"Money in politics" isn't the problem you think it is

What explains the inability of money to decisively shape public opinion? For one thing, social media has empowered candidates to communicate with voters, both directly and by way of the more traditional media, which eagerly follows an online buzz once it starts and grows to a critical mass. Just ask Donald Trump — a candidate who had more of his own money to spend than anyone else and who, thanks to a six-month barrage of tweets and outrageous comments to media outlets, managed to buy himself the equivalent of a billion-dollar’s worth of free advertising.

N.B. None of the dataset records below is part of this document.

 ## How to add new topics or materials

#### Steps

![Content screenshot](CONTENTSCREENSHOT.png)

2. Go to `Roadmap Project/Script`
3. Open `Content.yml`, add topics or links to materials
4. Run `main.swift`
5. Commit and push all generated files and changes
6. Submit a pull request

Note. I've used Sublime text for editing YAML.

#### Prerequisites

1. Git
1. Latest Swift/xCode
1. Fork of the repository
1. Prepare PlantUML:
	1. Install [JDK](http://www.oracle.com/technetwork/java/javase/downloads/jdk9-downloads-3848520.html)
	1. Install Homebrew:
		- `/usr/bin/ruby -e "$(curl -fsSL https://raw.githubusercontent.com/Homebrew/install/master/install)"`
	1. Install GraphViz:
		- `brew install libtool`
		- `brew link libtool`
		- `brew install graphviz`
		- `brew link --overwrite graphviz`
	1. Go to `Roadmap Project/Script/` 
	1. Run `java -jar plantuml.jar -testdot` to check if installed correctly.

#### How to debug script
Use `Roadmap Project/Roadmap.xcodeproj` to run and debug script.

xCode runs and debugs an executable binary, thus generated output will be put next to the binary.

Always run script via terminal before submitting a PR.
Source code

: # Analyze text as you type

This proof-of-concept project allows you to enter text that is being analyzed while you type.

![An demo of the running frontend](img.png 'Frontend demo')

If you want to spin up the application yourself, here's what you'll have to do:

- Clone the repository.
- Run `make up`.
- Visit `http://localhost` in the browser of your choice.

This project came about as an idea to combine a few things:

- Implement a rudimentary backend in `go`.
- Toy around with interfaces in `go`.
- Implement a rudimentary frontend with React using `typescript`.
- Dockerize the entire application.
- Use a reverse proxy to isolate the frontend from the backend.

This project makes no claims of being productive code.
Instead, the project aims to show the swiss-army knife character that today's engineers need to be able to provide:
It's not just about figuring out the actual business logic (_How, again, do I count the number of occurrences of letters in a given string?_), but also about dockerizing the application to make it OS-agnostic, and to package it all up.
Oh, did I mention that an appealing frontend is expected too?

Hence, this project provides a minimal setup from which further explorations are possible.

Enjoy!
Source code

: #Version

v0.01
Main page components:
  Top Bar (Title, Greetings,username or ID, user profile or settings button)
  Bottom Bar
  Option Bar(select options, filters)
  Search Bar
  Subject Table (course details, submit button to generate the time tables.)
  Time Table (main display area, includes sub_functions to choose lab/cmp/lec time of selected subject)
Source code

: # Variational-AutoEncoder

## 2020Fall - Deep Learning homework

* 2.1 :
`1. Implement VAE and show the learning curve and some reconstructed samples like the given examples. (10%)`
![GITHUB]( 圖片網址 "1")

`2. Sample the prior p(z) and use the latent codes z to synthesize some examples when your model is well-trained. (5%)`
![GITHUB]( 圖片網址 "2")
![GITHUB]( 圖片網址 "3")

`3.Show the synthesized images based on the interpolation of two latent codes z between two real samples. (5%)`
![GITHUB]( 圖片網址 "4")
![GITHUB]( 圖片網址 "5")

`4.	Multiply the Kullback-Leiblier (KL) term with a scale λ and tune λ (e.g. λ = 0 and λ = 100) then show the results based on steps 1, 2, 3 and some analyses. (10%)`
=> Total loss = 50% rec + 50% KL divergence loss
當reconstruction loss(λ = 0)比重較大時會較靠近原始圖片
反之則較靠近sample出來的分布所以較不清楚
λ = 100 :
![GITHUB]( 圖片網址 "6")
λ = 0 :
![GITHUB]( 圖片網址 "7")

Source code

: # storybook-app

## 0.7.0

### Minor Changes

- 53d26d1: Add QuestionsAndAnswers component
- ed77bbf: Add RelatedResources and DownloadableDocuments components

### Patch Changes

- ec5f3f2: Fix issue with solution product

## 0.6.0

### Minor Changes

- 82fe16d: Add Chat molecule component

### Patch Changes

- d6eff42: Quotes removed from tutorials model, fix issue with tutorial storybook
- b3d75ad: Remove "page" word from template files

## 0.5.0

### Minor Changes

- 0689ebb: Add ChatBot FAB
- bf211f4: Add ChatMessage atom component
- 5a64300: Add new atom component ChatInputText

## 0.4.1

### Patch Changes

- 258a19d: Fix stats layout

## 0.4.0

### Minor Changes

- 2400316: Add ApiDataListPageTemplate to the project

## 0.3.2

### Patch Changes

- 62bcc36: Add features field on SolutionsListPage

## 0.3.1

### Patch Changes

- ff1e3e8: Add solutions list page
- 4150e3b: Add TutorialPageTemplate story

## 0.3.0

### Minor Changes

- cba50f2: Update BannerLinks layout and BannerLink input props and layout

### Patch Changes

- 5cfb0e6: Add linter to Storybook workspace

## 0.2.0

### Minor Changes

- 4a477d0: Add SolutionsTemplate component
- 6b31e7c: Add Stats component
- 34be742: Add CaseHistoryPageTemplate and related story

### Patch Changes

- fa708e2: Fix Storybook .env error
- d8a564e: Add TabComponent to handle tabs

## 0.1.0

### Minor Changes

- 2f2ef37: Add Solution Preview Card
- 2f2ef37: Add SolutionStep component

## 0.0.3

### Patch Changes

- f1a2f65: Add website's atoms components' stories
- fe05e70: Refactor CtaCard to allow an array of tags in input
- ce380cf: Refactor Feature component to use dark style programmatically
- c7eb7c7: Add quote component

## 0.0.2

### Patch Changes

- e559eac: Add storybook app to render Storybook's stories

But that isn’t a sufficient explanation. For that we need to remember the old adage immortalized by the Beatles: Money (and attention) can’t buy you love. Trump might have tweeted up a storm and been ignored, or been treated by likely voters as the sideshow that so many commentators originally took his campaign to be. Instead, they liked what they heard from him and rallied to his side.

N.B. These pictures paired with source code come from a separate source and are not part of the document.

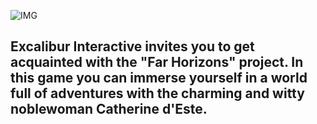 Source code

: ![IMG](https://sun9-3.userapi.com/impg/sPTU85a54Ng8qm_tpKOWS1e93fjSICYxHSzPfw/lsRJLpwZYLw.jpg?size=1958x1000&quality=95&sign=c8d1c240c899dde66ecbc7b9480288a4)

## Excalibur Interactive invites you to get acquainted with the "Far Horizons" project. In this game you can immerse yourself in a world full of adventures with the charming and witty noblewoman Catherine d'Este.
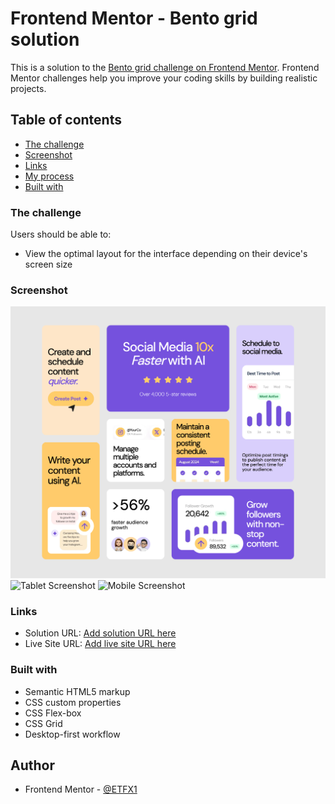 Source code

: # Frontend Mentor - Bento grid solution

This is a solution to the [Bento grid challenge on Frontend Mentor](https://www.frontendmentor.io/challenges/bento-grid-RMydElrlOj). Frontend Mentor challenges help you improve your coding skills by building realistic projects.

## Table of contents

-   [The challenge](#the-challenge)
-   [Screenshot](#screenshot)
-   [Links](#links)
-   [My process](#my-process)
-   [Built with](#built-with)

### The challenge

Users should be able to:

-   View the optimal layout for the interface depending on their device's screen size

### Screenshot

![Desktop Screenshot](./screenshots/desktop-screenshot.png)
![Tablet Screenshot](./screenshots/tablet-screenshot.png.png)
![Mobile Screenshot](./screenshots/mobile-screenshot.png.png)

### Links

-   Solution URL: [Add solution URL here](https://your-solution-url.com)
-   Live Site URL: [Add live site URL here](https://your-live-site-url.com)

### Built with

-   Semantic HTML5 markup
-   CSS custom properties
-   CSS Flex-box
-   CSS Grid
-   Desktop-first workflow

## Author

-   Frontend Mentor - [@ETFX1](https://www.frontendmentor.io/profile/EtFX1)
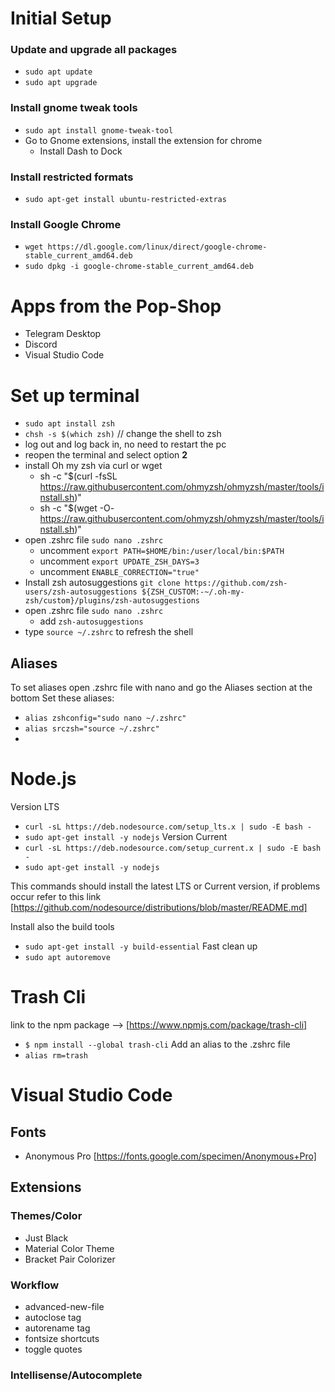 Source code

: # Initial Setup
 ### Update and upgrade all packages
 - `sudo apt update`
 - `sudo apt upgrade`

### Install gnome tweak tools
- `sudo apt install gnome-tweak-tool`
- Go to Gnome extensions, install the extension for chrome
  - Install Dash to Dock

### Install restricted formats
- `sudo apt-get install ubuntu-restricted-extras`

### Install Google Chrome
- `wget https://dl.google.com/linux/direct/google-chrome-stable_current_amd64.deb`
- `sudo dpkg -i google-chrome-stable_current_amd64.deb`

# Apps from the Pop-Shop
- Telegram Desktop
- Discord
- Visual Studio Code

# Set up terminal
- `sudo apt install zsh`
- `chsh -s $(which zsh)`  // change the shell to zsh
- log out and log back in, no need to restart the pc
- reopen the terminal and select option **2**
- install Oh my zsh via curl or wget
  - sh -c "$(curl -fsSL https://raw.githubusercontent.com/ohmyzsh/ohmyzsh/master/tools/install.sh)"
  - sh -c "$(wget -O- https://raw.githubusercontent.com/ohmyzsh/ohmyzsh/master/tools/install.sh)"
- open .zshrc file `sudo nano .zshrc`
  - uncomment `export PATH=$HOME/bin:/user/local/bin:$PATH`
  - uncomment `export UPDATE_ZSH_DAYS=3`
  - uncomment `ENABLE_CORRECTION="true"`
- Install zsh autosuggestions `git clone https://github.com/zsh-users/zsh-autosuggestions ${ZSH_CUSTOM:-~/.oh-my-zsh/custom}/plugins/zsh-autosuggestions`
- open .zshrc file `sudo nano .zshrc`
  - add `zsh-autosuggestions`
- type `source ~/.zshrc` to refresh the shell

## Aliases
To set aliases open .zshrc file with nano and go the Aliases section at the bottom
Set these aliases:
- `alias zshconfig="sudo nano ~/.zshrc"`
- `alias srczsh="source ~/.zshrc"`
- 

# Node.js
Version LTS
- `curl -sL https://deb.nodesource.com/setup_lts.x | sudo -E bash -`
- `sudo apt-get install -y nodejs`
Version Current
- `curl -sL https://deb.nodesource.com/setup_current.x | sudo -E bash -`
- `sudo apt-get install -y nodejs`

This commands should install the latest LTS or Current version, if problems occur refer to this link
[https://github.com/nodesource/distributions/blob/master/README.md]

Install also the build tools
- `sudo apt-get install -y build-essential`
Fast clean up
- `sudo apt autoremove`

# Trash Cli
link to the npm package --> [https://www.npmjs.com/package/trash-cli]
- `$ npm install --global trash-cli`
Add an alias to the .zshrc file
- `alias rm=trash`

# Visual Studio Code
## Fonts
- Anonymous Pro [https://fonts.google.com/specimen/Anonymous+Pro]
## Extensions
### Themes/Color
- Just Black
- Material Color Theme
- Bracket Pair Colorizer
### Workflow
- advanced-new-file
- autoclose tag
- autorename tag
- fontsize shortcuts
- toggle quotes
### Intellisense/Autocomplete




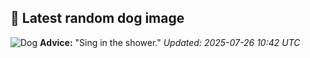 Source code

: ## 🐶 Latest random dog image
![Dog](https://images.dog.ceo/breeds/retriever-chesapeake/n02099849_448.jpg)
**Advice:** "Sing in the shower."
*Updated: 2025-07-26 10:42 UTC*
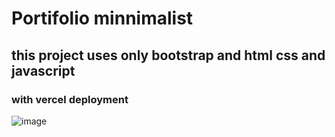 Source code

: # Portifolio minnimalist

## this project uses only bootstrap and html css and javascript

### with vercel deployment

![image](https://github.com/user-attachments/assets/f9e9742f-6019-4d5c-a9a0-2cbb0ab602c3)
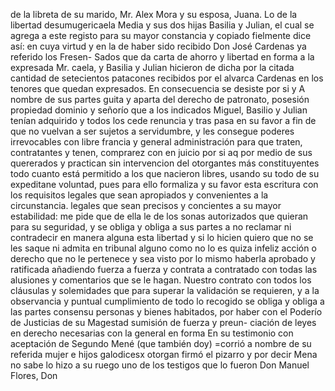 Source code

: de la libreta de su marido, Mr. Alex Mora y su esposa, Juana.
Lo de la libertad desumugericaela Media y sus dos hijas Basilia y Julian, el cual se agrega a este registo para su mayor constancia y copiado fielmente dice así: en cuya virtud y en
la de haber sido recibido Don José Cardenas ya referido los Fresen-
Sados que da carta de ahorro y libertad en forma a la expresada Mr. caela, y Basilia y Julian hicieron de dicha por la citada cantidad de setecientos patacones recibidos por el alvarca Cardenas en los tenores que quedan expresados. En consecuencia se desiste por si y
A nombre de sus partes guita y aparta del derecho de patronato, posesión propiedad dominio y señorío que a los indicados Miguel, Basilio y Julian tenían adquirido y todos los cede renuncia y tras pasa en
su favor a fin de que no vuelvan a ser sujetos a servidumbre,
y les consegue poderes irrevocables con libre francia y general
administración para que traten, contratantes y tenen,
comprarez con en juicio por si aq por medio de sus quererados y
practican sin intervencion del
otorgantes más constituyentes todo cuanto está permitido a los que nacieron libres, usando su todo de su expeditane voluntad, pues para ello formaliza y su favor esta escritura con los requisitos legales que sean apropiados y convenientes a la circunstancia.
legales que sean precisos y concientes a su mayor estabilidad: me pide que de ella le de los sonas autorizados que quieran para su seguridad, y se obliga y obliga a sus partes a no reclamar ni contradecir en manera alguna esta libertad y si lo hicien
quiero que no se les saque ni admita en tribunal alguno como no lo es
quiza infeliz acción o derecho que no le pertenece y sea visto
por lo mismo haberla aprobado y ratificada añadiendo fuerza a
fuerza y contrata a contratado con todas las alusiones y
comentarios que se le hagan.
Nuestro contrato con todos los cláusulas y solemidades que para superar la validación se requieren, y a la observancia y puntual cumplimiento de todo lo recogido se obliga y obliga a las partes consensu personas y bienes habitados, por haber con el
Poderío de Justicias de su Magestad sumisión de fuerza y preun- ciación de leyes en derecho necesarias con la general en forma En su testimonio con aceptación de Segundo Mené (que también doy)
=corrió a nombre de su referida mujer e hijos galodicesx
otorgan firmó el pizarro y por decir Mena no sabe lo hizo a su ruego uno de los testigos que lo fueron Don Manuel Flores, Don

All the money and tweets in the world won’t matter if the people don’t like the message and the messenger. (I’m looking at you, Jeb and Marco.)

This is a crucially important point for progressives — because they need to get this right. The case for regulating and limiting money in politics needs to be based on facts. It might seem wrong in some abstract sense for a small group of people or families to be permitted to spend their fortunes on funding their preferred presidential contenders. But if that money is largely ineffective, reform efforts should be directed elsewhere.